= Beginning of Section =

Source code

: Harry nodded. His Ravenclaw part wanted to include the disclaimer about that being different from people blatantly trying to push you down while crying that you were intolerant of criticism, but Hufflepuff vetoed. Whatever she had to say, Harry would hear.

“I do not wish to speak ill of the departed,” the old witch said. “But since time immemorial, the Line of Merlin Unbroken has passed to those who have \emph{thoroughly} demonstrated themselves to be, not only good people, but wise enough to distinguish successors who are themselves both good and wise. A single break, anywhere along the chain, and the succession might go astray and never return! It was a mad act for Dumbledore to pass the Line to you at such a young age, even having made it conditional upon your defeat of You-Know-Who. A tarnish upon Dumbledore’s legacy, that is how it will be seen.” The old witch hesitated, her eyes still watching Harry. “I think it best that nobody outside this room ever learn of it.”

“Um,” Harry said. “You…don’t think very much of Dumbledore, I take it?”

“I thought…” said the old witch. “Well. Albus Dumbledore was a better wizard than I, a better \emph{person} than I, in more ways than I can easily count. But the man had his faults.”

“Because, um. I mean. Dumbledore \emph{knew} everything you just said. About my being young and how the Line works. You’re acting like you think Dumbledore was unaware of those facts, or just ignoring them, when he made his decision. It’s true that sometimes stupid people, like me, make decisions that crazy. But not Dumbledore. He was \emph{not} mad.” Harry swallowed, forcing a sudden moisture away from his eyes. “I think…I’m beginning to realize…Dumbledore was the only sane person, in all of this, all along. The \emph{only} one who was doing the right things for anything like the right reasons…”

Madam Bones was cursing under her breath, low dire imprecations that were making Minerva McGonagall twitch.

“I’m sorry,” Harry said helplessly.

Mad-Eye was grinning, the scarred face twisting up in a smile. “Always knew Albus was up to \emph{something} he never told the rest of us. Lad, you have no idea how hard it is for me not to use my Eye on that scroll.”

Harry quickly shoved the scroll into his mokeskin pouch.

= End of Section =

| INSTRUCTIONS TO FOLLOW |
Reproduce all the records shown above, unchanged.

| TASK SOLUTION |
Source code

: Harry nodded. His Ravenclaw part wanted to include the disclaimer about that being different from people blatantly trying to push you down while crying that you were intolerant of criticism, but Hufflepuff vetoed. Whatever she had to say, Harry would hear.

“I do not wish to speak ill of the departed,” the old witch said. “But since time immemorial, the Line of Merlin Unbroken has passed to those who have \emph{thoroughly} demonstrated themselves to be, not only good people, but wise enough to distinguish successors who are themselves both good and wise. A single break, anywhere along the chain, and the succession might go astray and never return! It was a mad act for Dumbledore to pass the Line to you at such a young age, even having made it conditional upon your defeat of You-Know-Who. A tarnish upon Dumbledore’s legacy, that is how it will be seen.” The old witch hesitated, her eyes still watching Harry. “I think it best that nobody outside this room ever learn of it.”

“Um,” Harry said. “You…don’t think very much of Dumbledore, I take it?”

“I thought…” said the old witch. “Well. Albus Dumbledore was a better wizard than I, a better \emph{person} than I, in more ways than I can easily count. But the man had his faults.”

“Because, um. I mean. Dumbledore \emph{knew} everything you just said. About my being young and how the Line works. You’re acting like you think Dumbledore was unaware of those facts, or just ignoring them, when he made his decision. It’s true that sometimes stupid people, like me, make decisions that crazy. But not Dumbledore. He was \emph{not} mad.” Harry swallowed, forcing a sudden moisture away from his eyes. “I think…I’m beginning to realize…Dumbledore was the only sane person, in all of this, all along. The \emph{only} one who was doing the right things for anything like the right reasons…”

Madam Bones was cursing under her breath, low dire imprecations that were making Minerva McGonagall twitch.

“I’m sorry,” Harry said helplessly.

Mad-Eye was grinning, the scarred face twisting up in a smile. “Always knew Albus was up to \emph{something} he never told the rest of us. Lad, you have no idea how hard it is for me not to use my Eye on that scroll.”

Harry quickly shoved the scroll into his mokeskin pouch.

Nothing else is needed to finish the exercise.